---------- Supplied records ----------
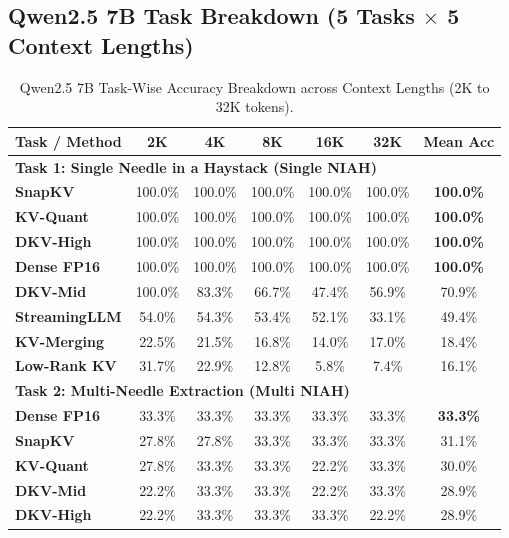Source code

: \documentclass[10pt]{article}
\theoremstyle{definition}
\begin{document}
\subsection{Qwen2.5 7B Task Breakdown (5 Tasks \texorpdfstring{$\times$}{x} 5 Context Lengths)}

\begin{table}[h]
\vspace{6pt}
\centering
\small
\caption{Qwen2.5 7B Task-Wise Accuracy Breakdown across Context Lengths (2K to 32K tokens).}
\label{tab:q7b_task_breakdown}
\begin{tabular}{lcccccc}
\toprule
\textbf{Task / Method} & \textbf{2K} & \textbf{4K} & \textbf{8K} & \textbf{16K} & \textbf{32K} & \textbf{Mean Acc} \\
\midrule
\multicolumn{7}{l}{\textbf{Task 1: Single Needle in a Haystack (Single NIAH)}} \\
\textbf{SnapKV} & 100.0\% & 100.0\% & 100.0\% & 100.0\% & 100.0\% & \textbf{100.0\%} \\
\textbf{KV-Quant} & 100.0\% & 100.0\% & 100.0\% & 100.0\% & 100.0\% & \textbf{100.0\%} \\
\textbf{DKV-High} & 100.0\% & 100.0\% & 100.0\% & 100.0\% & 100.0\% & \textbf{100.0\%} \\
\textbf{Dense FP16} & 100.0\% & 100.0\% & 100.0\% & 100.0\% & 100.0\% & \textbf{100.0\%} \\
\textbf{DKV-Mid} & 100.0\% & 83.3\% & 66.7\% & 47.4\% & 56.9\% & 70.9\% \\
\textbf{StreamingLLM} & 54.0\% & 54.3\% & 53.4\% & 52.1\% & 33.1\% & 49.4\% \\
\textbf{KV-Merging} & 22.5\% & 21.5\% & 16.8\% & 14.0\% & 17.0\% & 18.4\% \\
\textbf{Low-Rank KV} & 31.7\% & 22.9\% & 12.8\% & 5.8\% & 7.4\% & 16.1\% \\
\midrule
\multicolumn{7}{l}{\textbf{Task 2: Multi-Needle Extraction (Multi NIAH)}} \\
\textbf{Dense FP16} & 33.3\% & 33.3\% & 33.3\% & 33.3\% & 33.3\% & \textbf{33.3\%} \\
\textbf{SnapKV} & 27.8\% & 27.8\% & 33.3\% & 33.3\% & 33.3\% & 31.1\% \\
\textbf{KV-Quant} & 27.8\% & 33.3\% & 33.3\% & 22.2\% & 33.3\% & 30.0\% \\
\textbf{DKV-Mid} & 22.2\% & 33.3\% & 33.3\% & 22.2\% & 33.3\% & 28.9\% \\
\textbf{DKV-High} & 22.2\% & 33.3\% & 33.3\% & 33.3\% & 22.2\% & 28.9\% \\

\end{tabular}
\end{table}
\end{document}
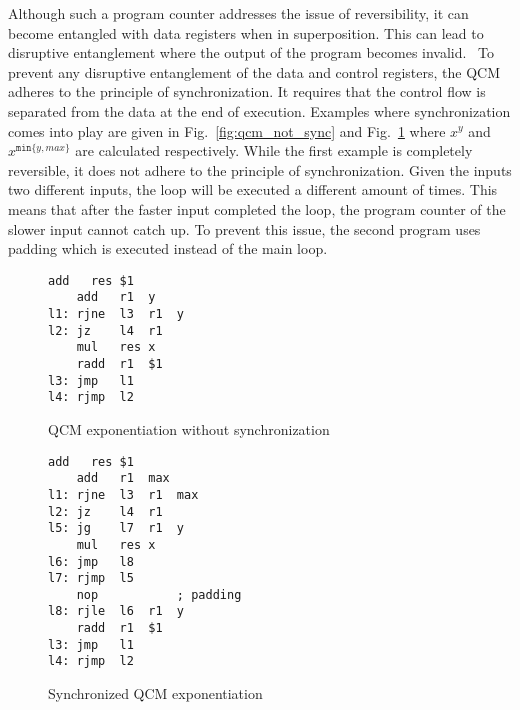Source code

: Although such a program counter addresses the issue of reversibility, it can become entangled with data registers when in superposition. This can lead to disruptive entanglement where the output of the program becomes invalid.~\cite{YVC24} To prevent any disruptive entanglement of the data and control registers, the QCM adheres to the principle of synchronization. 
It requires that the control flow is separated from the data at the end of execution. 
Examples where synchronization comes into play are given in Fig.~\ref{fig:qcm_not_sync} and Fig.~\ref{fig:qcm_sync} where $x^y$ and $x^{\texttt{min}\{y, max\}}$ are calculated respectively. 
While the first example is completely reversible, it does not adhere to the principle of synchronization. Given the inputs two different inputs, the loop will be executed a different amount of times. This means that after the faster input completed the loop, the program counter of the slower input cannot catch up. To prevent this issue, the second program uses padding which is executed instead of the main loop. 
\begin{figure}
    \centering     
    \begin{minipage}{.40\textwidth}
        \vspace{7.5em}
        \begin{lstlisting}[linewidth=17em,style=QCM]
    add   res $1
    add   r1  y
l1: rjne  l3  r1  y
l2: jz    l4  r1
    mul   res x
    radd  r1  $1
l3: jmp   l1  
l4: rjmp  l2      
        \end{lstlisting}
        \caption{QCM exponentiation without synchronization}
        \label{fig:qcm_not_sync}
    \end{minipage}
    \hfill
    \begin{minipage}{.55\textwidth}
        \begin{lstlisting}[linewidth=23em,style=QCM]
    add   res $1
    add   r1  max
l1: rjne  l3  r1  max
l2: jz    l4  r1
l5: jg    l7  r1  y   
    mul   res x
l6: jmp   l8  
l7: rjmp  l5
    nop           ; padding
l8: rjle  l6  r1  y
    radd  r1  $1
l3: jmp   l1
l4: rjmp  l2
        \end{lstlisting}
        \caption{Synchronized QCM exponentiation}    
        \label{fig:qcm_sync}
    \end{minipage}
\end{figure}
----------
---------- Supplied records ----------
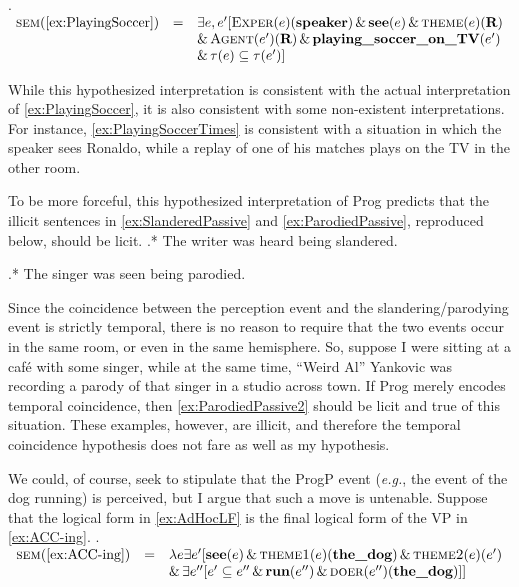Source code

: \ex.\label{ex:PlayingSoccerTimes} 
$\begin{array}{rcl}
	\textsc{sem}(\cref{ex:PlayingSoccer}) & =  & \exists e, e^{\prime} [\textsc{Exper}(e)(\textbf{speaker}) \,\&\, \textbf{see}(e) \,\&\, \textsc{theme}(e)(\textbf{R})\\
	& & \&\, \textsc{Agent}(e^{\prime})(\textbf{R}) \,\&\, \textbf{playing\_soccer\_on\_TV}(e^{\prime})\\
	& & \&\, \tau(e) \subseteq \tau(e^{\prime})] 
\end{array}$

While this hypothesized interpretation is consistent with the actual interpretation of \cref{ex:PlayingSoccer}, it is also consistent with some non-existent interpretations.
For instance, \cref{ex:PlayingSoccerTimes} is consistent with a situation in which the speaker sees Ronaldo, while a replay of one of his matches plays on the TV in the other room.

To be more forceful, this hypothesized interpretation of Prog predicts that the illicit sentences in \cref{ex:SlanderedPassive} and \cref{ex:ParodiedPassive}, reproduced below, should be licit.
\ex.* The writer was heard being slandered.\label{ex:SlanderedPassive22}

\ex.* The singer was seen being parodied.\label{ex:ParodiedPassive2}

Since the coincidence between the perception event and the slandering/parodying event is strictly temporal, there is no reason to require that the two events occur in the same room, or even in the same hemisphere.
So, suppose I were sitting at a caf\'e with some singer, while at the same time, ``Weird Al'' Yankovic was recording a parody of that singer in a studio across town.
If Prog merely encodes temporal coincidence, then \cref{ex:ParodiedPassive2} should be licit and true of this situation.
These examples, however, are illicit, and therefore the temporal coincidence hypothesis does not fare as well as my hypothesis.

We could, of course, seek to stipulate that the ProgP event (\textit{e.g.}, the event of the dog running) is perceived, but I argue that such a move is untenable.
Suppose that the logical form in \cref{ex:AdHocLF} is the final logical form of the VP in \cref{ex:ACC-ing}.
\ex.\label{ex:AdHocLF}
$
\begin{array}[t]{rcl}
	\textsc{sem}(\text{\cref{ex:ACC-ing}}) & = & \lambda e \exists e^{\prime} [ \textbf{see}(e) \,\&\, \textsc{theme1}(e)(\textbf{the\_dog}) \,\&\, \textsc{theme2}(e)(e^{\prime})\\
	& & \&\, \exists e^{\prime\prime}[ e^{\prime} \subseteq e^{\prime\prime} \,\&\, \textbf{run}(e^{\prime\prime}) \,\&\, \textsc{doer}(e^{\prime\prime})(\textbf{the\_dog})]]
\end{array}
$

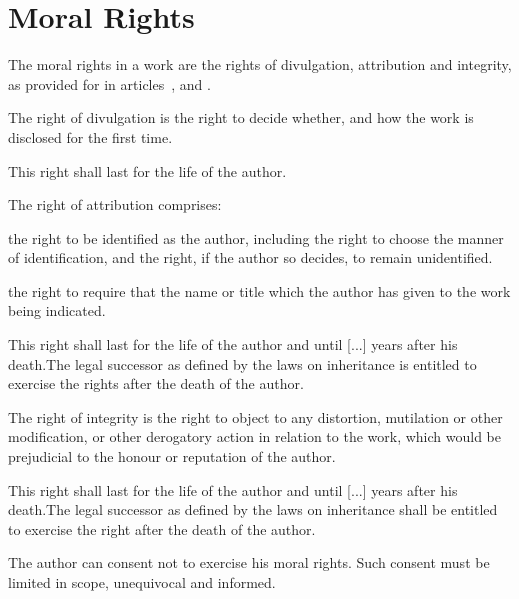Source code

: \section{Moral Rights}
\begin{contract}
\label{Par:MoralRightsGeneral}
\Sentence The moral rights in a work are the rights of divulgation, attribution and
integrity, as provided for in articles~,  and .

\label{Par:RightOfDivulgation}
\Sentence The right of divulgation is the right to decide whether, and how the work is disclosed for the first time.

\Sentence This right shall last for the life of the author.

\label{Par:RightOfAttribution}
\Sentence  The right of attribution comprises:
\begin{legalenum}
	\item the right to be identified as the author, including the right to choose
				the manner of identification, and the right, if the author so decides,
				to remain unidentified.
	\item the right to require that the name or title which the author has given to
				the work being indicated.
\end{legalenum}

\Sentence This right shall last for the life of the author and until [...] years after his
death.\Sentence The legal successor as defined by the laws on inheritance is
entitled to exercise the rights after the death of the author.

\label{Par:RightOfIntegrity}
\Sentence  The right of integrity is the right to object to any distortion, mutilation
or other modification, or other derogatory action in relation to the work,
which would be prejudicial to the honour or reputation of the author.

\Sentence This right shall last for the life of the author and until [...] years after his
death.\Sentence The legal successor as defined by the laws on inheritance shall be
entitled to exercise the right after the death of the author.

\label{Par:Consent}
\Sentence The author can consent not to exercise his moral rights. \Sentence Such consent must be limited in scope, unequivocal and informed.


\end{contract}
----------
*Problem description*. Where a line of the records above holds the word "High", copy that line.

*The completed task*.
\textbf{DKV-High} & 100.0\% & 100.0\% & 100.0\% & 100.0\% & 100.0\% & \textbf{100.0\%} \\
\textbf{DKV-High} & 22.2\% & 33.3\% & 33.3\% & 33.3\% & 22.2\% & 28.9\% \\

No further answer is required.